Author: Marika Kailaya
Title: i grew up fast and i grew up mean
'Verse: Nagekawashii; MeYu
Challenge: Nutmeg 10. one by one; Cranberry 12. Justice; Sangria 27. From the ashes a fire shall be woken - JRR Tolkien
Toppings/Extras: Pocky
Wordcount: 600
Rating: R
A/N: pocky chain. hotoma raizu goes to kill her past foster parents. (some of them. she had quite a few, mostly good people.) now i'm wondering if meki & yuku know her real name. she was unidentified when she was abandoned, and given a new name. her age on paper is also only an estimation (she appeared to be about 2 months old at the time). she only sort of exists at all.
She has names and titles piled atop each other, contradicting each other: the name her parents gave her has disappeared; the name the orphanage gave her sparks fear in the hearts of good men, whispered in black places; she was, wrong, someone's queen in red, and she was a bright yellow sun fading fast and, once, a white star burning herself out before she could be burned.
And she is old.
And she sleeps now in soot and coal, dying.
From the grey, cold ashes of the soft bed in her husbands' house, she glows and lights up and revives.
***
Hotoma Raizu has scars like constellations all over her body, and they number the way stars do: in infinities. There are names for them, like stars; there is a name to each tooth mark, knife stab, whip line, cane stripe, bullet wound. Some of them signed her, so that she doesn't forget.
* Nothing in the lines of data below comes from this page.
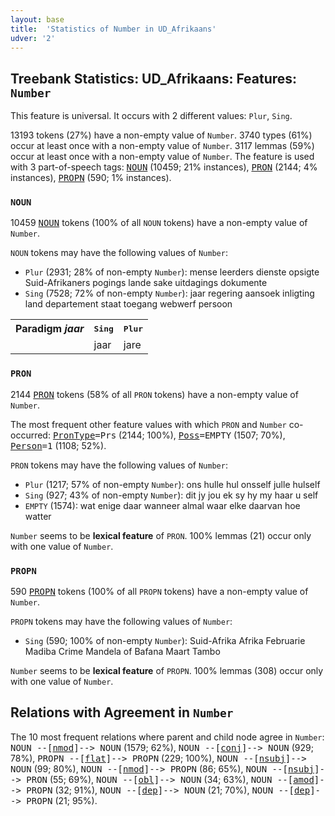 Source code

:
 ```yaml
---
layout: base
title:  'Statistics of Number in UD_Afrikaans'
udver: '2'
---
```


## Treebank Statistics: UD_Afrikaans: Features: `Number`

This feature is universal.
It occurs with 2 different values: `Plur`, `Sing`.

13193 tokens (27%) have a non-empty value of `Number`.
3740 types (61%) occur at least once with a non-empty value of `Number`.
3117 lemmas (59%) occur at least once with a non-empty value of `Number`.
The feature is used with 3 part-of-speech tags: <tt><a href="af-pos-NOUN.html">NOUN</a></tt> (10459; 21% instances), <tt><a href="af-pos-PRON.html">PRON</a></tt> (2144; 4% instances), <tt><a href="af-pos-PROPN.html">PROPN</a></tt> (590; 1% instances).

### `NOUN`

10459 <tt><a href="af-pos-NOUN.html">NOUN</a></tt> tokens (100% of all `NOUN` tokens) have a non-empty value of `Number`.

`NOUN` tokens may have the following values of `Number`:

* `Plur` (2931; 28% of non-empty `Number`): mense leerders dienste opsigte Suid-Afrikaners pogings lande sake uitdagings dokumente
* `Sing` (7528; 72% of non-empty `Number`): jaar regering aansoek inligting land departement staat toegang webwerf persoon

<table>
  <tr><th>Paradigm <i>jaar</i></th><th><tt>Sing</tt></th><th><tt>Plur</tt></th></tr>
  <tr><td><tt></tt></td><td>jaar</td><td>jare</td></tr>
</table>

### `PRON`

2144 <tt><a href="af-pos-PRON.html">PRON</a></tt> tokens (58% of all `PRON` tokens) have a non-empty value of `Number`.

The most frequent other feature values with which `PRON` and `Number` co-occurred: <tt><a href="af-feat-PronType.html">PronType</a></tt><tt>=Prs</tt> (2144; 100%), <tt><a href="af-feat-Poss.html">Poss</a></tt><tt>=EMPTY</tt> (1507; 70%), <tt><a href="af-feat-Person.html">Person</a></tt><tt>=1</tt> (1108; 52%).

`PRON` tokens may have the following values of `Number`:

* `Plur` (1217; 57% of non-empty `Number`): ons hulle hul onsself julle hulself
* `Sing` (927; 43% of non-empty `Number`): dit jy jou ek sy hy my haar u self
* `EMPTY` (1574): wat enige daar wanneer almal waar elke daarvan hoe watter

`Number` seems to be **lexical feature** of `PRON`. 100% lemmas (21) occur only with one value of `Number`.

### `PROPN`

590 <tt><a href="af-pos-PROPN.html">PROPN</a></tt> tokens (100% of all `PROPN` tokens) have a non-empty value of `Number`.

`PROPN` tokens may have the following values of `Number`:

* `Sing` (590; 100% of non-empty `Number`): Suid-Afrika Afrika Februarie Madiba Crime Mandela of Bafana Maart Tambo

`Number` seems to be **lexical feature** of `PROPN`. 100% lemmas (308) occur only with one value of `Number`.

## Relations with Agreement in `Number`

The 10 most frequent relations where parent and child node agree in `Number`:
<tt>NOUN --[<tt><a href="af-dep-nmod.html">nmod</a></tt>]--> NOUN</tt> (1579; 62%),
<tt>NOUN --[<tt><a href="af-dep-conj.html">conj</a></tt>]--> NOUN</tt> (929; 78%),
<tt>PROPN --[<tt><a href="af-dep-flat.html">flat</a></tt>]--> PROPN</tt> (229; 100%),
<tt>NOUN --[<tt><a href="af-dep-nsubj.html">nsubj</a></tt>]--> NOUN</tt> (99; 80%),
<tt>NOUN --[<tt><a href="af-dep-nmod.html">nmod</a></tt>]--> PROPN</tt> (86; 65%),
<tt>NOUN --[<tt><a href="af-dep-nsubj.html">nsubj</a></tt>]--> PRON</tt> (55; 69%),
<tt>NOUN --[<tt><a href="af-dep-obl.html">obl</a></tt>]--> NOUN</tt> (34; 63%),
<tt>NOUN --[<tt><a href="af-dep-amod.html">amod</a></tt>]--> PROPN</tt> (32; 91%),
<tt>NOUN --[<tt><a href="af-dep-dep.html">dep</a></tt>]--> NOUN</tt> (21; 70%),
<tt>NOUN --[<tt><a href="af-dep-dep.html">dep</a></tt>]--> PROPN</tt> (21; 95%).

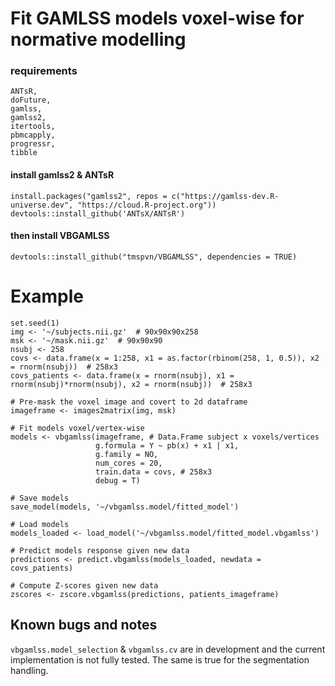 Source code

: # Fit GAMLSS models voxel-wise for normative modelling

### requirements
```
ANTsR,
doFuture,
gamlss,
gamlss2,
itertools,
pbmcapply,
progressr,
tibble
```



#### install gamlss2 & ANTsR
```
install.packages("gamlss2", repos = c("https://gamlss-dev.R-universe.dev", "https://cloud.R-project.org"))
devtools::install_github('ANTsX/ANTsR')
```

#### then install VBGAMLSS
```
devtools::install_github("tmspvn/VBGAMLSS", dependencies = TRUE)
```

# Example 

```
set.seed(1)
img <- '~/subjects.nii.gz'  # 90x90x90x258
msk <- '~/mask.nii.gz'  # 90x90x90
nsubj <- 258
covs <- data.frame(x = 1:258, x1 = as.factor(rbinom(258, 1, 0.5)), x2 = rnorm(nsubj))  # 258x3
covs_patients <- data.frame(x = rnorm(nsubj), x1 = rnorm(nsubj)*rnorm(nsubj), x2 = rnorm(nsubj))  # 258x3

# Pre-mask the voxel image and covert to 2d dataframe
imageframe <- images2matrix(img, msk)

# Fit models voxel/vertex-wise
models <- vbgamlss(imageframe, # Data.Frame subject x voxels/vertices
                   g.formula = Y ~ pb(x) + x1 | x1,
                   g.family = NO,
                   num_cores = 20,
                   train.data = covs, # 258x3
                   debug = T)

# Save models
save_model(models, '~/vbgamlss.model/fitted_model')

# Load models
models_loaded <- load_model('~/vbgamlss.model/fitted_model.vbgamlss')

# Predict models response given new data
predictions <- predict.vbgamlss(models_loaded, newdata = covs_patients)

# Compute Z-scores given new data
zscores <- zscore.vbgamlss(predictions, patients_imageframe)

```

## Known bugs and notes
```vbgamlss.model_selection``` & ```vbgamlss.cv``` are in development and the current implementation is not fully tested.
The same is true for the segmentation handling.
















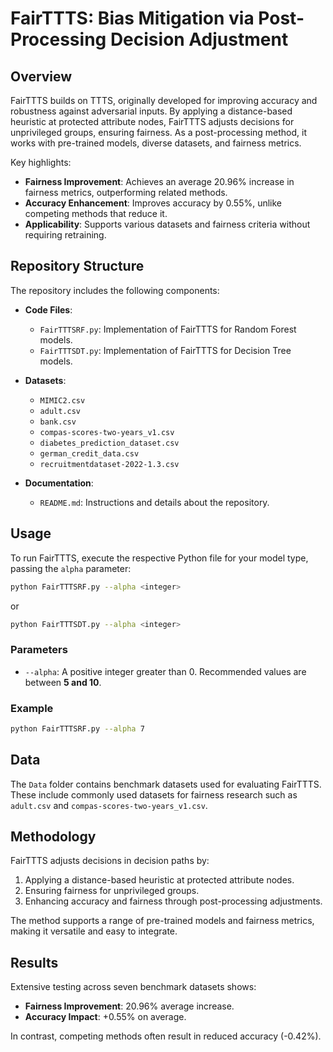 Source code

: # FairTTTS: Bias Mitigation via Post-Processing Decision Adjustment

## Overview
FairTTTS builds on TTTS, originally developed for improving accuracy and robustness against adversarial inputs. By applying a distance-based heuristic at protected attribute nodes, FairTTTS adjusts decisions for unprivileged groups, ensuring fairness. As a post-processing method, it works with pre-trained models, diverse datasets, and fairness metrics. 

Key highlights:
- **Fairness Improvement**: Achieves an average 20.96% increase in fairness metrics, outperforming related methods.
- **Accuracy Enhancement**: Improves accuracy by 0.55%, unlike competing methods that reduce it.
- **Applicability**: Supports various datasets and fairness criteria without requiring retraining.

## Repository Structure
The repository includes the following components:

- **Code Files**:
  - `FairTTTSRF.py`: Implementation of FairTTTS for Random Forest models.
  - `FairTTTSDT.py`: Implementation of FairTTTS for Decision Tree models.

- **Datasets**:
  - `MIMIC2.csv`
  - `adult.csv`
  - `bank.csv`
  - `compas-scores-two-years_v1.csv`
  - `diabetes_prediction_dataset.csv`
  - `german_credit_data.csv`
  - `recruitmentdataset-2022-1.3.csv`

- **Documentation**:
  - `README.md`: Instructions and details about the repository.


## Usage
To run FairTTTS, execute the respective Python file for your model type, passing the `alpha` parameter:
```bash
python FairTTTSRF.py --alpha <integer>
```
or
```bash
python FairTTTSDT.py --alpha <integer>
```

### Parameters
- `--alpha`: A positive integer greater than 0. Recommended values are between **5 and 10**.

### Example
```bash
python FairTTTSRF.py --alpha 7
```

## Data
The `Data` folder contains benchmark datasets used for evaluating FairTTTS. These include commonly used datasets for fairness research such as `adult.csv` and `compas-scores-two-years_v1.csv`.

## Methodology
FairTTTS adjusts decisions in decision paths by:
1. Applying a distance-based heuristic at protected attribute nodes.
2. Ensuring fairness for unprivileged groups.
3. Enhancing accuracy and fairness through post-processing adjustments.

The method supports a range of pre-trained models and fairness metrics, making it versatile and easy to integrate.

## Results
Extensive testing across seven benchmark datasets shows:
- **Fairness Improvement**: 20.96% average increase.
- **Accuracy Impact**: +0.55% on average.

In contrast, competing methods often result in reduced accuracy (-0.42%).

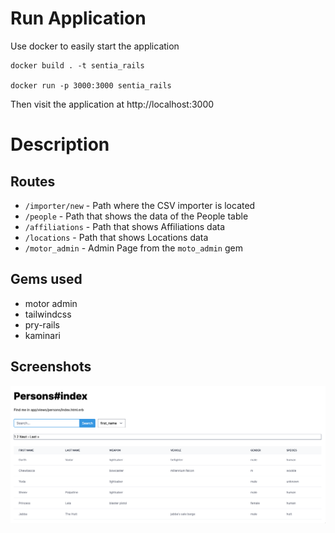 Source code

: # Run Application
Use docker to easily start the application
```
docker build . -t sentia_rails

docker run -p 3000:3000 sentia_rails
```
Then visit the application at http://localhost:3000

# Description

## Routes
- `/importer/new` - Path where the CSV importer is located
- `/people` - Path that shows the data of the People table
- `/affiliations` - Path that shows Affiliations data
- `/locations` - Path that shows Locations data
- `/motor_admin` - Admin Page from the `moto_admin` gem

## Gems used
- motor admin
- tailwindcss
- pry-rails
- kaminari

## Screenshots
![Alt text](image.png)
Some of them have been forgotten or dead anyway; there is a fading puncture wound on her stomach made by someone she repaid by ten, gutting him open and watching his entrails spill from him.
Well. She cannot remember everyone who marked her. She must be only human.
***
It isn't that the ropes around her ankles left scars that lasted for forty years. It's that she remembers them enough that they may as well.
And so their makers are forty years older. The woman has died, leaving behind an elderly man and a caregiver and the same closet she had fallen asleep in. There are cracks in the floorboards. The money is long dwindled away on healthcare.
She comes in the night with knives in both hands, and slits the man's throat without waking him. She removes the oxygen mask that had been keeping him alive, and leaves.
***
Thirty-nine years later a once-beautiful woman and a once-wealthy man are alive. The wrinkles on the woman's face have not covered up where Raizu's little fingernails dragged in deep, awaking from dreams. She was sorry.
Raizu's back has now experienced worse than canes.
She slips into the house and stands before the couple where they sleep. "Wake up," she says. She doesn't quite hear the screams, removing her blouse and tossing it to the floor. She turns her back to them. "Are you sorry?"
She does not allow them to respond; two shots and their brains are on the walls.
***
It is a matter of asking her husband to find someone. Her husband once found someone who he personally erased from history. She suspects he is not human at all. Not really.
Chi Yuku and Kobayashi Meguru don't ask her why she needs such names. They try not even to look at her sideways.
But they slip gifts into her purse before she leaves: a silver lighter engraved with Yuku's butterfly; a tin of gasoline; a gun the color of Meki's hair. Just in case she needs to burn the bodies.
They'll wait all night for her to come home.
***
The man at this address hasn't moved in decades. His wife has died.
"In 1966, you gave up a baby."
She undresses for him too, baring the damage. He stands terrified, clinging to a walker, ready to call the cops. "Apologize," she spits.
"We thought-"
"Not for that," she says, advancing on him.
He is weeping. "You look-"
"No," she says, "I don't. Apologize for giving birth to me! You say you're sorry for what you have wrought! Now."
He wets himself.
"Never mind," she snarls. She shoots her father in the head and sets him on fire.